Reinforcement learning (RL) is increasingly being used in the healthcare domain, particularly for the development of personalized health adaptive interventions. Inspired by the success of Large Language Models (LLMs), we are interested in using LLMs to update the RL policy in real time, with the goal of accelerating personalization. We use the text-based user preference to influence the action selection on the fly, in order to immediately incorporate the user preference. We use the term "user preference" as a broad term to refer to a user personal preference, constraint, health status, or a statement expressing like or dislike, etc. Our novel approach is a hybrid method that combines the LLM response and the RL action selection to improve the RL policy. Given an LLM prompt that incorporates the user preference, the LLM acts as a filter in the typical RL action selection. We investigate different prompting strategies and action selection strategies. To evaluate our approach, we implement a simulation environment that generates the text-based user preferences and models the constraints that impact behavioral dynamics. We show that our approach is able to take into account the text-based user preferences, while improving the RL policy, thus improving personalization in adaptive intervention.
Paper Structure (14 sections, 4 equations, 5 figures, 3 tables)

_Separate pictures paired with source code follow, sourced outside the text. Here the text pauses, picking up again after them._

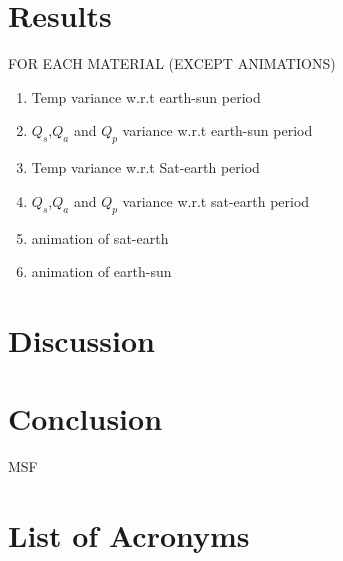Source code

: \documentclass[11pt]{article}
\begin{document}
\newpage
\section{Results} %
\indent
FOR EACH MATERIAL (EXCEPT ANIMATIONS)
\begin{enumerate}
    \item Temp variance w.r.t earth-sun period
    \item $Q_{s}$,$Q_{a}$ and $Q_{p}$ variance w.r.t earth-sun period
    \item Temp variance w.r.t Sat-earth period
    \item $Q_{s}$,$Q_{a}$ and $Q_{p}$ variance w.r.t sat-earth period
    \item animation of sat-earth
    \item animation of earth-sun 


\end{enumerate}


\newpage
\section{Discussion} %
\indent

\newpage
\section{Conclusion} MSF
\indent

 
\section{List of Acronyms}
\begin{acronym}
\end{acronym}




\end{document}
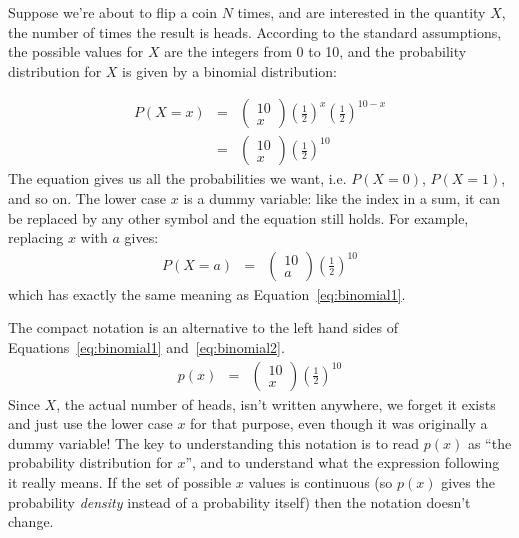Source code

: Suppose we're about to flip a coin $N$ times, and are interested in the
quantity $X$, the number of times the result is heads. According
to the standard assumptions, the possible values for $X$ are the integers from 0
to 10, and the probability distribution for $X$ is given by
a binomial distribution:

\begin{eqnarray}
P(X = x) &=& \left(\begin{array}{cc}10\\ x\end{array}\right)
\left(\frac{1}{2}\right)^x\left(\frac{1}{2}\right)^{10 - x}\nonumber\\
&=& \left(\begin{array}{cc}10\\ x\end{array}\right)
\left(\frac{1}{2}\right)^{10}\label{eq:binomial1}
\end{eqnarray}
The equation gives us all the probabilities we want, i.e. $P(X=0)$, $P(X=1)$,
and so on. The lower case $x$ is a dummy variable: like the index in a sum, it
can be replaced by any other symbol and the equation still holds. For example,
replacing $x$ with $a$ gives:
\begin{eqnarray}
P(X = a) &=& \left(\begin{array}{cc}10\\ a\end{array}\right)
\left(\frac{1}{2}\right)^{10}\label{eq:binomial2}
\end{eqnarray}
which has exactly the same meaning as Equation~\ref{eq:binomial1}.

The compact notation is an alternative to the left hand sides of
Equations~\ref{eq:binomial1} and~\ref{eq:binomial2}.
\begin{eqnarray}
p(x) &=& \left(\begin{array}{cc}10\\ x\end{array}\right)
\left(\frac{1}{2}\right)^{10}
\end{eqnarray}
Since $X$, the actual number of heads, isn't written anywhere, we forget it
exists and just use the lower case $x$ for that purpose, even though it was
originally a dummy variable!
The key to understanding this notation is to read $p(x)$ as ``the probability
distribution for $x$'', and to understand what the expression following it
really means. If the set of possible $x$ values is continuous (so $p(x)$ gives
the probability {\it density} instead of a probability itself) then the
notation doesn't change.

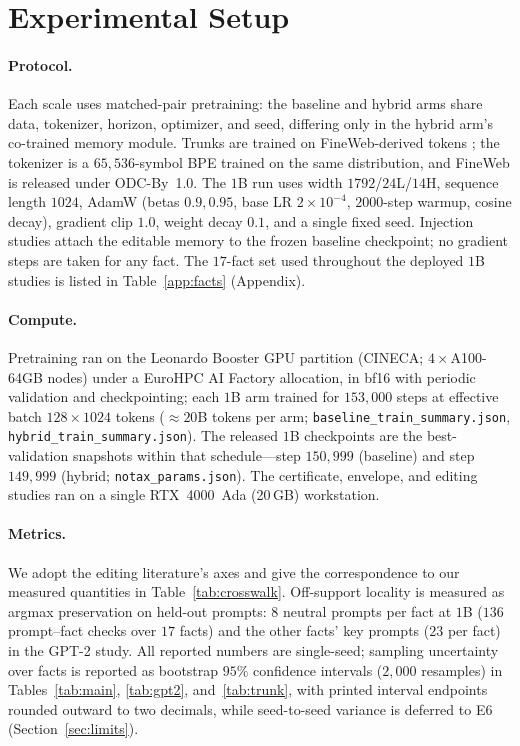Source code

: \documentclass[10pt,twocolumn]{article}
\theoremstyle{remark}
\begin{document}
\section{Experimental Setup}
\label{sec:setup}

\paragraph{Protocol.} Each scale uses matched-pair pretraining: the baseline and
hybrid arms share data, tokenizer, horizon, optimizer, and seed, differing only in
the hybrid arm's co-trained memory module. Trunks are trained on FineWeb-derived
tokens \citep{penedo2024fineweb}; the tokenizer is a $65{,}536$-symbol BPE
trained on the same distribution, and FineWeb is released under ODC-By~1.0. The
$1$B run uses width $1792$/$24$L/$14$H,
sequence length $1024$, AdamW (betas $0.9,0.95$, base LR $2\!\times\!10^{-4}$,
$2000$-step warmup, cosine decay), gradient clip $1.0$, weight decay $0.1$, and a
single fixed seed. Injection studies attach the editable memory to the frozen
baseline checkpoint; no gradient steps are taken for any fact. The $17$-fact
set used throughout the deployed $1$B studies is listed in
Table~\ref{app:facts} (Appendix).

\paragraph{Compute.} Pretraining ran on the Leonardo Booster GPU partition
(CINECA; $4\times$A100-64GB nodes) under a EuroHPC AI Factory allocation, in
bf16 with periodic validation
and checkpointing; each $1$B arm trained for $153{,}000$ steps at effective
batch $128\times1024$ tokens ($\approx20$B
tokens per arm; \texttt{baseline\_train\_summary.json},
\texttt{hybrid\_train\_summary.json}). The released $1$B checkpoints are the
best-validation snapshots within that schedule---step $150{,}999$ (baseline) and
step $149{,}999$ (hybrid; \texttt{notax\_params.json}). The certificate,
envelope, and editing studies ran on a single RTX~4000~Ada (20\,GB)
workstation.

\paragraph{Metrics.} We adopt the editing literature's axes and give the
correspondence to our measured quantities in Table~\ref{tab:crosswalk}.
Off-support locality is measured as argmax preservation on held-out prompts:
$8$ neutral prompts per fact at $1$B ($136$ prompt--fact checks over $17$ facts)
and the other facts' key prompts ($23$ per fact) in the GPT-2 study. All
reported numbers are single-seed; sampling uncertainty over facts is reported as
bootstrap $95\%$ confidence intervals ($2{,}000$ resamples) in
Tables~\ref{tab:main}, \ref{tab:gpt2}, and~\ref{tab:trunk}, with printed
interval endpoints rounded outward to two decimals, while seed-to-seed
variance is deferred to E6 (Section~\ref{sec:limits}).
\end{document}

This paper contains 14 sections, 4 equations, 5 figures, 3 tables.

Figures (5)

  • Figure 1: Overview of LLM+TS method. LLM+TS is a hybrid method that combines LLM decision and RL action selection to improve the RL policy. The LLM prompt includes information such as a description of the behavioral dynamics, current user state and some past data, user preference (constraint) and a question asking the LLM to decide: "not send" or "send" a message (i.e., $\tilde{a}=0$ or $\tilde{a}=a$). The LLM acts as a filter in the typical RL action selection.
  • Figure 2: Markov chain sketch.
  • Figure 3: LLM+TS vs. standard TS example scenarios showing that LLM+TS outperforms standard TS on most settings.
  • Figure 4: LLM+TS vs. standard TS. Example of histogram for all the selected actions, and plot of the cumulative rewards for $(p_{w_{11}}, p_{w_{00}}) = (0.7, 0.1)$. The histograms show that LLM+TS is able to capture a larger number of actions $0$, which indicates that the LLM has correctly decided to not send a message when the user cannot walk. The cumulative reward plots show that LLM+TS outperforms standard TS.
  • Figure 5: LLM+TS vs. standard TS. Example of histogram for all the selected actions, and plot of the cumulative rewards for various $(p_{w_{11}}, p_{w_{00}})$ with fixed $p_{w_{11}}=0.7$ and varying $p_{w_{00}}$, when using LLM+TS (blue) and standard TS (gray). The histograms show that LLM+TS is able to capture a larger number of actions $0$, which indicates that the LLM has correctly decided to not send a message when the user cannot walk. The cumulative reward plots show that LLM+TS outperforms standard TS.